"Él viene todos los días."
Translation:He comes every day.
I think "all the days" generally applies to future tense; it is unnatural in spoken or written modern English, though.
This is what I put. It is less common in English but shouldn't be wrong. What bugged me most was the tip - you put the plural "days" here, instead of the singular "day".
Because "días" translates directly to "days." Duo isn't helping you with the sentence, it's helping you remember the single word. If everything is spoon-fed, you won't learn very much.
Can anyone explain why I was marked wrong for using "arrives"... "He arrives every day"?????
Well, if you popup the verb 'viene', Duolingo shows both 'comes' as well as 'arrives'...
"He comes every day" could also be expressed as "He comes all of the days" (Él viene todos los días). (And personally, to say "He comes every day", I would say "Él viene cada día").
Food, on the other hand, is an uncountable noun.
Food is a collective noun, so it would be treated as singular, the same as it would be in English
I'm not sure why, "He comes each day" wouldn't be right. Isn't that equivalent to, "He comes every day."
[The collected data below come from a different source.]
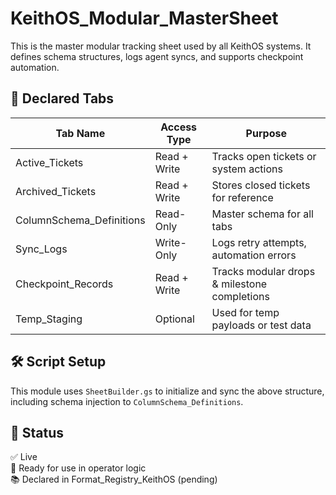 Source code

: # KeithOS_Modular_MasterSheet

This is the master modular tracking sheet used by all KeithOS systems. It defines schema structures, logs agent syncs, and supports checkpoint automation.

## 📄 Declared Tabs

| Tab Name               | Access Type  | Purpose |
|------------------------|--------------|---------|
| Active_Tickets         | Read + Write | Tracks open tickets or system actions |
| Archived_Tickets       | Read + Write | Stores closed tickets for reference |
| ColumnSchema_Definitions | Read-Only  | Master schema for all tabs |
| Sync_Logs              | Write-Only   | Logs retry attempts, automation errors |
| Checkpoint_Records     | Read + Write | Tracks modular drops & milestone completions |
| Temp_Staging           | Optional     | Used for temp payloads or test data |

## 🛠️ Script Setup

This module uses `SheetBuilder.gs` to initialize and sync the above structure, including schema injection to `ColumnSchema_Definitions`.

## 🧩 Status

✅ Live  
🔁 Ready for use in operator logic  
📚 Declared in Format_Registry_KeithOS (pending)

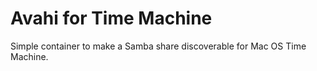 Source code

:# Avahi for Time Machine
Simple container to make a Samba share discoverable for Mac OS Time Machine.
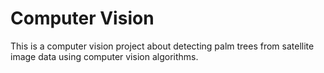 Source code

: # Computer Vision
This is a computer vision project about detecting palm trees from satellite image data using computer vision algorithms.
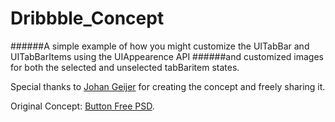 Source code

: Dribbble_Concept
================


######A simple example of how you might customize the UITabBar and UITabBarItems using the UIAppearence API
######and customized images for both the selected and unselected tabBaritem states.
<br>


Special thanks to [Johan Geijer](http://www.jgeijer.com) for creating the concept and freely sharing it.

Original Concept: [Button Free PSD]( http://dribbble.com/shots/694671-Buttons-Free-PSD?list=searches&tag=buttons_psd).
it has the same meaning, though its maybe not as emphatic as every day. daily could mean regularly; every day means without exception. Also it's not quite as literal a translation... Although its frustrating to loose points in the 'game' of Duolingo, we are doing this to learn the meaning of the spannish language. The frustration of near misses causes me to really remember the meaning of what I am learning so much better.